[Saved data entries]
********
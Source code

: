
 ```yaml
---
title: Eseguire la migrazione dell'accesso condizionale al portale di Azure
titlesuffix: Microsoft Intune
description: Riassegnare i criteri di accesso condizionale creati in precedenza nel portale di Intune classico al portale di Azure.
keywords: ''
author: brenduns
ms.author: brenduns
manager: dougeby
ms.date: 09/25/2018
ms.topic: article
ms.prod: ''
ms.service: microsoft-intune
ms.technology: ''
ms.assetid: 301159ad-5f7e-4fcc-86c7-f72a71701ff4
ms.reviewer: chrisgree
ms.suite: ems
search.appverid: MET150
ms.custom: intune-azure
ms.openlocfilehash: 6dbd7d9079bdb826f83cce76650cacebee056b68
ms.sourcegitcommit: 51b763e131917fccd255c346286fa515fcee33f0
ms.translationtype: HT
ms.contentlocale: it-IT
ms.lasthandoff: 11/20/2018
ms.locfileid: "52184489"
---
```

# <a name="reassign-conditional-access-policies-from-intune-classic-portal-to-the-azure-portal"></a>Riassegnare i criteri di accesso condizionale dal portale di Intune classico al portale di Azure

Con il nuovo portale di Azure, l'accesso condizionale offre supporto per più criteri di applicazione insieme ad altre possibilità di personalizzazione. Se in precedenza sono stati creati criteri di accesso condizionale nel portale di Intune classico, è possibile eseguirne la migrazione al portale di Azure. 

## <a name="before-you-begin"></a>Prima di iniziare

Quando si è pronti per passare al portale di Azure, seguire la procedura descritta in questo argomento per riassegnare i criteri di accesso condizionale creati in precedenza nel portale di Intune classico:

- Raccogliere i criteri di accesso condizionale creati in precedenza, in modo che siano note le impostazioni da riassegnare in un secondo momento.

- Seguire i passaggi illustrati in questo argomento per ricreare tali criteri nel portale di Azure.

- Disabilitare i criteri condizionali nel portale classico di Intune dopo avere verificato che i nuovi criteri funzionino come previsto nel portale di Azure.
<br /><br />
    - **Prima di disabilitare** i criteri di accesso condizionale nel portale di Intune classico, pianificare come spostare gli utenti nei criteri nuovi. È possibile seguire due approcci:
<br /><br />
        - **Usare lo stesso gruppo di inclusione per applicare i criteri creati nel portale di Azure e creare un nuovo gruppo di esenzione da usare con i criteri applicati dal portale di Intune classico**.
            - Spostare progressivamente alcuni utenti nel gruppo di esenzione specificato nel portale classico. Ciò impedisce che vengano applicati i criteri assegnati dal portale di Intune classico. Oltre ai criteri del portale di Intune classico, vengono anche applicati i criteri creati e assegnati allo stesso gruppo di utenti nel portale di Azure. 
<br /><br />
********
--- Work instruction ---
Reproduce each of the records word for word.

--- Exercise answer ---
Source code

:
 ```yaml
---
title: Eseguire la migrazione dell'accesso condizionale al portale di Azure
titlesuffix: Microsoft Intune
description: Riassegnare i criteri di accesso condizionale creati in precedenza nel portale di Intune classico al portale di Azure.
keywords: ''
author: brenduns
ms.author: brenduns
manager: dougeby
ms.date: 09/25/2018
ms.topic: article
ms.prod: ''
ms.service: microsoft-intune
ms.technology: ''
ms.assetid: 301159ad-5f7e-4fcc-86c7-f72a71701ff4
ms.reviewer: chrisgree
ms.suite: ems
search.appverid: MET150
ms.custom: intune-azure
ms.openlocfilehash: 6dbd7d9079bdb826f83cce76650cacebee056b68
ms.sourcegitcommit: 51b763e131917fccd255c346286fa515fcee33f0
ms.translationtype: HT
ms.contentlocale: it-IT
ms.lasthandoff: 11/20/2018
ms.locfileid: "52184489"
---
```

# <a name="reassign-conditional-access-policies-from-intune-classic-portal-to-the-azure-portal"></a>Riassegnare i criteri di accesso condizionale dal portale di Intune classico al portale di Azure

Con il nuovo portale di Azure, l'accesso condizionale offre supporto per più criteri di applicazione insieme ad altre possibilità di personalizzazione. Se in precedenza sono stati creati criteri di accesso condizionale nel portale di Intune classico, è possibile eseguirne la migrazione al portale di Azure. 

## <a name="before-you-begin"></a>Prima di iniziare

Quando si è pronti per passare al portale di Azure, seguire la procedura descritta in questo argomento per riassegnare i criteri di accesso condizionale creati in precedenza nel portale di Intune classico:

- Raccogliere i criteri di accesso condizionale creati in precedenza, in modo che siano note le impostazioni da riassegnare in un secondo momento.

- Seguire i passaggi illustrati in questo argomento per ricreare tali criteri nel portale di Azure.

- Disabilitare i criteri condizionali nel portale classico di Intune dopo avere verificato che i nuovi criteri funzionino come previsto nel portale di Azure.
<br /><br />
    - **Prima di disabilitare** i criteri di accesso condizionale nel portale di Intune classico, pianificare come spostare gli utenti nei criteri nuovi. È possibile seguire due approcci:
<br /><br />
        - **Usare lo stesso gruppo di inclusione per applicare i criteri creati nel portale di Azure e creare un nuovo gruppo di esenzione da usare con i criteri applicati dal portale di Intune classico**.
            - Spostare progressivamente alcuni utenti nel gruppo di esenzione specificato nel portale classico. Ciò impedisce che vengano applicati i criteri assegnati dal portale di Intune classico. Oltre ai criteri del portale di Intune classico, vengono anche applicati i criteri creati e assegnati allo stesso gruppo di utenti nel portale di Azure. 
<br /><br />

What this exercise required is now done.